Gas Chromatography - Tandem Techniques - Introduction > Historical Development of GC Spectroscopy Systems > Page 2


The separation, depicted in figure 1, however, also discloses some further problems that arise, even after having produced a very sophisticated separation. Although each individual component might be separated (and, thus, the total number of components would also be disclosed) and its relative proportion in the original mixture could be estimated, the actual identity of each component would still remain unknown. In the original presentation by James and Martin, they pointed out that the area of a peak could give a quantitative assessment of the amount of solute present in the mixture. In addition, they stated that the retention time of any solute eluted would be unique for a given phase system operated at a constant and known temperature and, thus, could be used for identification purpose (this, of course is confirmed by the Plate Theory). The latter claim, however, although basically true, was an over simplification as, within the precision possible for practical retention measurements in GC, many substances would have very close retention characteristics and, thus, in practice, retention data would have very limited use for solute identification.


Another problem associated with solute identification from retention data is the assumed availability of suitable reference samples to provide reference retention data. For most unknown samples, reference compounds are not available and, thus, retention values for any unknown solute is of little use for identification purposes. Unfortunately, even today, a half a century later, neither the thermodynamic theory of retention nor the interaction theory of retention are sufficiently well developed to be able to calculate the retention of a specific solute on a specific phase system from basic physical chemical data. As a consequence, reference retention data can not be calculated as an alternative to using a reference sample.

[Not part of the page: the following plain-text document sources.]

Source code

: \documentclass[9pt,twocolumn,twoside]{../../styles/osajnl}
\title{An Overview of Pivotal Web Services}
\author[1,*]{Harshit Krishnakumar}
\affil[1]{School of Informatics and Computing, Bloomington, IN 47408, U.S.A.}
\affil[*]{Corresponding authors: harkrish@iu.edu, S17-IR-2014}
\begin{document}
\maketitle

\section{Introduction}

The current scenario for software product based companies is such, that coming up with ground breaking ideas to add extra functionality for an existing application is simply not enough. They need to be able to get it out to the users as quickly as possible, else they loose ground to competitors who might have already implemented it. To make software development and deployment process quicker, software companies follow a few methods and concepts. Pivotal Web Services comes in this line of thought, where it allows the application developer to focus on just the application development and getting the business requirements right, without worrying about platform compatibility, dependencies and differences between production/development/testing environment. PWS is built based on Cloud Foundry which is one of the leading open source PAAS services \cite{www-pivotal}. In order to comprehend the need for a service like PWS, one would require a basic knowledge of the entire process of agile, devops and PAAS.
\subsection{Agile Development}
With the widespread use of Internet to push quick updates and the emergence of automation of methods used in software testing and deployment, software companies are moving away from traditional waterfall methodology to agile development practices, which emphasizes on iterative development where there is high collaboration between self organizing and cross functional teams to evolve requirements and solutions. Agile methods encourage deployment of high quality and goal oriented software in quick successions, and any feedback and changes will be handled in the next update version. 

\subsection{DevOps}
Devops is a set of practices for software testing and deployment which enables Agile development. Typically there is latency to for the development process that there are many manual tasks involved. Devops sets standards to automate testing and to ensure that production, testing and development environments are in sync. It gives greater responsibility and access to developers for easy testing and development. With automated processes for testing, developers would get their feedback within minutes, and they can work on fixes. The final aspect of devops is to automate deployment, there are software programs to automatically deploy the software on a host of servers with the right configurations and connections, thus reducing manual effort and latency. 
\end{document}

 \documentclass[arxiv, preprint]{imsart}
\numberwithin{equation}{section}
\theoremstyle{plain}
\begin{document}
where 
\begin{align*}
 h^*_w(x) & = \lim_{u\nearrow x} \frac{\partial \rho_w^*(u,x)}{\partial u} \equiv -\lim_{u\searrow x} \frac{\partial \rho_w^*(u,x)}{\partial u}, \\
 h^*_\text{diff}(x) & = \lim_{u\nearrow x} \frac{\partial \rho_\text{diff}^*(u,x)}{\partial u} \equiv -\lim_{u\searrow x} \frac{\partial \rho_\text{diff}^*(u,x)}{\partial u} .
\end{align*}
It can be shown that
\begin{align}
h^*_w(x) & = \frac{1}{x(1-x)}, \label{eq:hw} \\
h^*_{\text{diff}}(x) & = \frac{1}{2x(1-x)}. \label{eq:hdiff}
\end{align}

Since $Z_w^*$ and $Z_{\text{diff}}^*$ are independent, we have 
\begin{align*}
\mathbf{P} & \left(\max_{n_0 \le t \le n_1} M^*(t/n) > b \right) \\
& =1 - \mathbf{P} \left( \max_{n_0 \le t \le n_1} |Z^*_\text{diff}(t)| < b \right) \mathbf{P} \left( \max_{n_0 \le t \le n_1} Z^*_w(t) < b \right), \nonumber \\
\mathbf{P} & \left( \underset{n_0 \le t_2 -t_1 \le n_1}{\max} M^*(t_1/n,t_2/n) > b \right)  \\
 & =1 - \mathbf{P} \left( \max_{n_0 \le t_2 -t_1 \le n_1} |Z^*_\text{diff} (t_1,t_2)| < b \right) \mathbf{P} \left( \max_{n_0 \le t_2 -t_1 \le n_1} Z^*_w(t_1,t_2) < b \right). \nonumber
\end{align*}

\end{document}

It follows that the eluted sample must be examined by other means than mere simple detection to help identify (or confirm the identity) of an hitherto unknown substance.



Historical Development of GC Spectroscopy Systems


The concept of connecting the eluent from a gas chromatograph directly to a spectroscopic system was an attractive initial approach because it eliminated any sample handling procedures that might be necessary between the two techniques. However, there would be several necessary requirements before this could be satisfactorily accomplished. Firstly any interface must not denigrate the resolution obtained in the GC column by significant solute dispersion. Secondly the spectrometric system must be sufficiently sensitive to handle the small masses of sample that must be placed on the chromatographic column. In addition, as the solute was diluted during passage through the column, if the ultimate concentration of the eluted sample was insufficient for the spectroscopic system selected, then some form of concentrator would be necessary in the interface.